++++ Data listing ++++
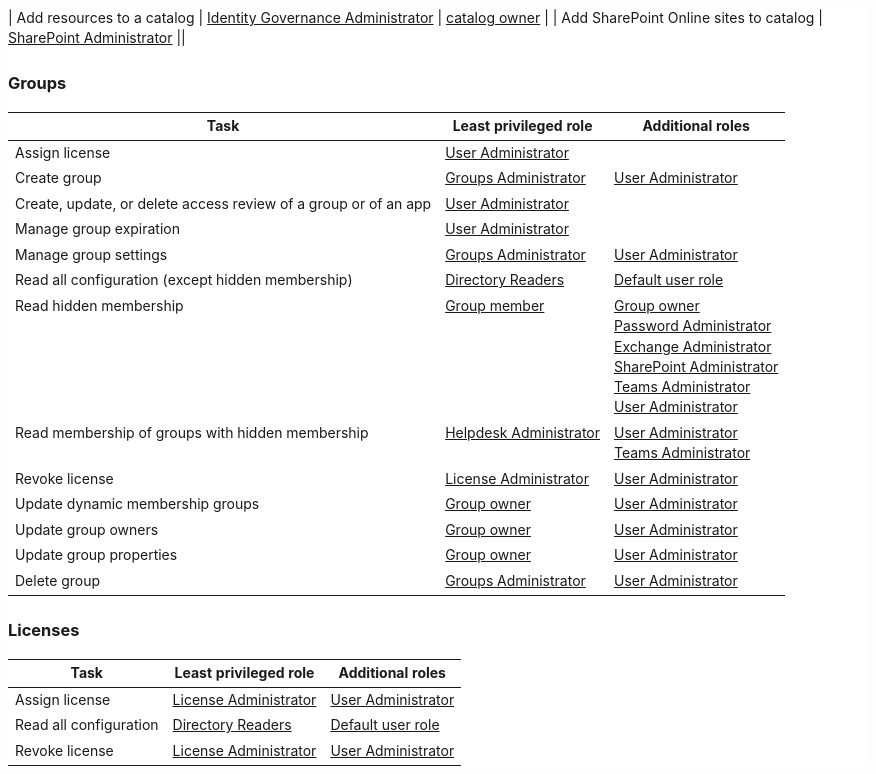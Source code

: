  | Add resources to a catalog | [Identity Governance Administrator](https://learn.microsoft.com/en-us/entra/identity/role-based-access-control/permissions-reference#identity-governance-administrator) | [catalog owner](https://learn.microsoft.com/en-us/entra/id-governance/entitlement-management-catalog-create#add-more-catalog-owners) |
 | Add SharePoint Online sites to catalog | [SharePoint Administrator](https://learn.microsoft.com/en-us/entra/identity/role-based-access-control/permissions-reference#sharepoint-administrator) ||
 ### Groups
 | Task | Least privileged role | Additional roles |
| --- | --- | --- |
 | Assign license | [User Administrator](https://learn.microsoft.com/en-us/entra/identity/role-based-access-control/permissions-reference#user-administrator) ||
 | Create group | [Groups Administrator](https://learn.microsoft.com/en-us/entra/identity/role-based-access-control/permissions-reference#groups-administrator) | [User Administrator](https://learn.microsoft.com/en-us/entra/identity/role-based-access-control/permissions-reference#user-administrator) |
 | Create, update, or delete access review of a group or of an app | [User Administrator](https://learn.microsoft.com/en-us/entra/identity/role-based-access-control/permissions-reference#user-administrator) ||
 | Manage group expiration | [User Administrator](https://learn.microsoft.com/en-us/entra/identity/role-based-access-control/permissions-reference#user-administrator) ||
 | Manage group settings | [Groups Administrator](https://learn.microsoft.com/en-us/entra/identity/role-based-access-control/permissions-reference#groups-administrator) | [User Administrator](https://learn.microsoft.com/en-us/entra/identity/role-based-access-control/permissions-reference#user-administrator) |
 | Read all configuration (except hidden membership) | [Directory Readers](https://learn.microsoft.com/en-us/entra/identity/role-based-access-control/permissions-reference#directory-readers) | [Default user role](https://learn.microsoft.com/en-us/entra/fundamentals/users-default-permissions) |
 | Read hidden membership | [Group member](undefined) | [Group owner](https://learn.microsoft.com/en-us/entra/fundamentals/users-default-permissions#object-ownership)<br />[Password Administrator](https://learn.microsoft.com/en-us/entra/identity/role-based-access-control/permissions-reference#password-administrator)<br />[Exchange Administrator](https://learn.microsoft.com/en-us/entra/identity/role-based-access-control/permissions-reference#exchange-administrator)<br />[SharePoint Administrator](https://learn.microsoft.com/en-us/entra/identity/role-based-access-control/permissions-reference#sharepoint-administrator)<br />[Teams Administrator](https://learn.microsoft.com/en-us/entra/identity/role-based-access-control/permissions-reference#teams-administrator)<br />[User Administrator](https://learn.microsoft.com/en-us/entra/identity/role-based-access-control/permissions-reference#user-administrator) |
 | Read membership of groups with hidden membership | [Helpdesk Administrator](https://learn.microsoft.com/en-us/entra/identity/role-based-access-control/permissions-reference#helpdesk-administrator) | [User Administrator](https://learn.microsoft.com/en-us/entra/identity/role-based-access-control/permissions-reference#user-administrator)<br />[Teams Administrator](https://learn.microsoft.com/en-us/entra/identity/role-based-access-control/permissions-reference#teams-administrator) |
 | Revoke license | [License Administrator](https://learn.microsoft.com/en-us/entra/identity/role-based-access-control/permissions-reference#license-administrator) | [User Administrator](https://learn.microsoft.com/en-us/entra/identity/role-based-access-control/permissions-reference#user-administrator) |
 | Update dynamic membership groups | [Group owner](https://learn.microsoft.com/en-us/entra/fundamentals/users-default-permissions#object-ownership) | [User Administrator](https://learn.microsoft.com/en-us/entra/identity/role-based-access-control/permissions-reference#user-administrator) |
 | Update group owners | [Group owner](https://learn.microsoft.com/en-us/entra/fundamentals/users-default-permissions#object-ownership) | [User Administrator](https://learn.microsoft.com/en-us/entra/identity/role-based-access-control/permissions-reference#user-administrator) |
 | Update group properties | [Group owner](https://learn.microsoft.com/en-us/entra/fundamentals/users-default-permissions#object-ownership) | [User Administrator](https://learn.microsoft.com/en-us/entra/identity/role-based-access-control/permissions-reference#user-administrator) |
 | Delete group | [Groups Administrator](https://learn.microsoft.com/en-us/entra/identity/role-based-access-control/permissions-reference#groups-administrator) | [User Administrator](https://learn.microsoft.com/en-us/entra/identity/role-based-access-control/permissions-reference#user-administrator) |
 ### Licenses
 | Task | Least privileged role | Additional roles |
| --- | --- | --- |
 | Assign license | [License Administrator](https://learn.microsoft.com/en-us/entra/identity/role-based-access-control/permissions-reference#license-administrator) | [User Administrator](https://learn.microsoft.com/en-us/entra/identity/role-based-access-control/permissions-reference#user-administrator) |
 | Read all configuration | [Directory Readers](https://learn.microsoft.com/en-us/entra/identity/role-based-access-control/permissions-reference#directory-readers) | [Default user role](https://learn.microsoft.com/en-us/entra/fundamentals/users-default-permissions) |
 | Revoke license | [License Administrator](https://learn.microsoft.com/en-us/entra/identity/role-based-access-control/permissions-reference#license-administrator) | [User Administrator](https://learn.microsoft.com/en-us/entra/identity/role-based-access-control/permissions-reference#user-administrator) |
++++
* _What you will do_
What is needed is an exact copy of the lines above, from the one containing "Add SharePoint Online" through the one containing "license | [User", with nothing added.

* _Solved exercise_
 | Add SharePoint Online sites to catalog | [SharePoint Administrator](https://learn.microsoft.com/en-us/entra/identity/role-based-access-control/permissions-reference#sharepoint-administrator) ||
 ### Groups
 | Task | Least privileged role | Additional roles |
| --- | --- | --- |
 | Assign license | [User Administrator](https://learn.microsoft.com/en-us/entra/identity/role-based-access-control/permissions-reference#user-administrator) ||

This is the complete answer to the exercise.